The official insisted that the US still cares about preventing mother-to-child transmission. The Trump administration has shifted the way aid works by channeling it through bilateral agreements that require countries to partially pay their own way. It throws the old, and in many ways, highly successful system of HIV aid — which relied on international organizations as partners — out the window.

“Yes, it saved lives. Yes, it made progress,” the official said of the old aid order. “But it isn’t a model we can keep going with.”

Josephine Nabukenya, a pediatric HIV advocate who, like Harerimana, was born with the virus in the 1990s, agrees that having countries take more ownership of their health care system is a good thing in the long run. “But you do it in a phased approach,” she said, to avoid letting parents and children fall through the cracks. 

A staff member at an HIV outreach organization holds a poster inscribed with the USAID logo.

So far, that’s not how it’s played out. Mothers2Mothers, an organization that, since 2001, has trained HIV-positive moms like Serobanyane to be peer health mentors — a uniquely effective intervention — lost most of its funding last year. They closed offices in four countries and laid off hundreds of workers and peer mothers, shutting off outreach services for 450,000 people.

Serobanyane is based in Lesotho, one of the few countries where the group still operates. Because of funding cuts, she is one of just two mentor mothers in her district, down from six. “We love our job. We are doing it passionately,” she said, “but not knowing if the funding is going to be there or is going to be cut off is depressing and tiring.” 

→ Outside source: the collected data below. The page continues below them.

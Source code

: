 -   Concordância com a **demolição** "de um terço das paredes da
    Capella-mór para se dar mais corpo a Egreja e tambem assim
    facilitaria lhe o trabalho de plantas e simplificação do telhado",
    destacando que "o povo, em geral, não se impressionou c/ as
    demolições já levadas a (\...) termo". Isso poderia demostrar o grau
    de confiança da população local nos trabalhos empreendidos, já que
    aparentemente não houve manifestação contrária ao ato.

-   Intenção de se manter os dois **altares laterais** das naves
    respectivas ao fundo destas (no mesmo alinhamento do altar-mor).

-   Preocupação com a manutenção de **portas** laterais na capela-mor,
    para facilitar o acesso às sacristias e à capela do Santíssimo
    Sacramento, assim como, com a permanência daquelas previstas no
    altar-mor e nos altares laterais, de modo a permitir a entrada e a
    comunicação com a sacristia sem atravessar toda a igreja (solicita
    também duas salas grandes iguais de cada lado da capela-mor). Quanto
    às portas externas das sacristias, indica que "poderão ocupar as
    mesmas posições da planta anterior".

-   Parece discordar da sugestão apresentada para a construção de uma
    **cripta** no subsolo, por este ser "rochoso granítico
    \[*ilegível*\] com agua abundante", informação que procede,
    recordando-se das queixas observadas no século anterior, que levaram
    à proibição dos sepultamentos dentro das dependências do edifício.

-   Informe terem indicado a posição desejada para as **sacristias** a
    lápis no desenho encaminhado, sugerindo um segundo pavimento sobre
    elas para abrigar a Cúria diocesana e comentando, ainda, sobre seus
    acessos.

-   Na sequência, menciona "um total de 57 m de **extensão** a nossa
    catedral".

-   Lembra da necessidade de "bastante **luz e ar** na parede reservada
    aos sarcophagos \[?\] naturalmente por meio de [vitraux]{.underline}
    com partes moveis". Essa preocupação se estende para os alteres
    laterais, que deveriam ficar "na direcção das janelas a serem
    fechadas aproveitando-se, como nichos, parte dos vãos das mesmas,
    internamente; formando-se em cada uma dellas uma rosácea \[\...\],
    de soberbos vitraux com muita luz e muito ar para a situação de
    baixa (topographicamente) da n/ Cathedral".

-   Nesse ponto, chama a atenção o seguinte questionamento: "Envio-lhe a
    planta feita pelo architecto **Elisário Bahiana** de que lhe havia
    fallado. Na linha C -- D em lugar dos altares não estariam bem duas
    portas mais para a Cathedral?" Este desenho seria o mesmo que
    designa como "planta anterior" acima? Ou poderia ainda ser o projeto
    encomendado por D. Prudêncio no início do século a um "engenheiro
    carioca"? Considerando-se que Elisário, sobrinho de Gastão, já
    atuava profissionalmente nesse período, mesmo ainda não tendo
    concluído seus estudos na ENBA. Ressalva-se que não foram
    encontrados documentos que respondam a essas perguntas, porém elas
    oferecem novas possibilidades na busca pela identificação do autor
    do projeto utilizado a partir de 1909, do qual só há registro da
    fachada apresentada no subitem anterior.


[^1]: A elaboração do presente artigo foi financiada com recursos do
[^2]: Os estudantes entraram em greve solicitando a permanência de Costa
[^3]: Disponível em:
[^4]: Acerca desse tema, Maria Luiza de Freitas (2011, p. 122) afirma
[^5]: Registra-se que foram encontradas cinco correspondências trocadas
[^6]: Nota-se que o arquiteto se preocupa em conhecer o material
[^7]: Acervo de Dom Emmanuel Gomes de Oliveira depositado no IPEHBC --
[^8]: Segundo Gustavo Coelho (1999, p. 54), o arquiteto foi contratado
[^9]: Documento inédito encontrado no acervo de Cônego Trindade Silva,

She also worries for the mothers whose treatment or testing she can no longer follow as closely. Reminding them to attend their prenatal screenings or refill their treatment prescriptions requires resources and support that are no longer as available to her. 

Lesotho is one of the over 30 countries that have signed bilateral health aid deals with the State Department so far. The country is set to receive $232 million over 5 years from the US, which its government could theoretically use to hire its own mentor mothers and otherwise make up for lapses in HIV care and outreach. “It’s our dream that the mentor mother model be absorbed by the government one day,” Serobanyane said.

But the reality is, said Mpolokeng Mohloai, director of Mothers2Mothers in Lesotho, “the government is not yet ready to absorb it all.” 

“Every child that is infected with HIV is unacceptable.”

In an absolute worst-case scenario, if US-funded HIV programs aren’t adequately replaced, then a total of up to 1.7 million more children could die of AIDS-related causes by 2040, according to UNAIDS, a devastating leap in the wrong direction on an issue where the world had been making so much progress.

Even if governments do manage to plug some gaps, a large number of parents and children will lose access to support in the short term as a result of funding cuts. This means more mothers who don’t know they’re HIV-positive until it’s too late, more parents who fall behind on their medications, and more children who grow up to be very sick.

“Every child that is infected with HIV is unacceptable. Any mom who acquires HIV during pregnancy, breastfeeding, or even before then — that is also unacceptable,” said Macharia of the Elizabeth Glaser Pediatric AIDS Foundation. “Those have to be unacceptable facts for us.”

Harerimana lost his job as a community health worker last year when the Trump administration put a pause on all foreign assistance funding. He has continued to work without pay, supporting children and their parents, some of whom he says have already missed out on critical treatment.

“I can now comfortably say that over the past year, when the aid cuts and confusion started, we are now seeing children getting infected by HIV through mother-to-child transmission again,” he said. “By the time the system stabilizes, the world will know how much the aid cuts have caused.”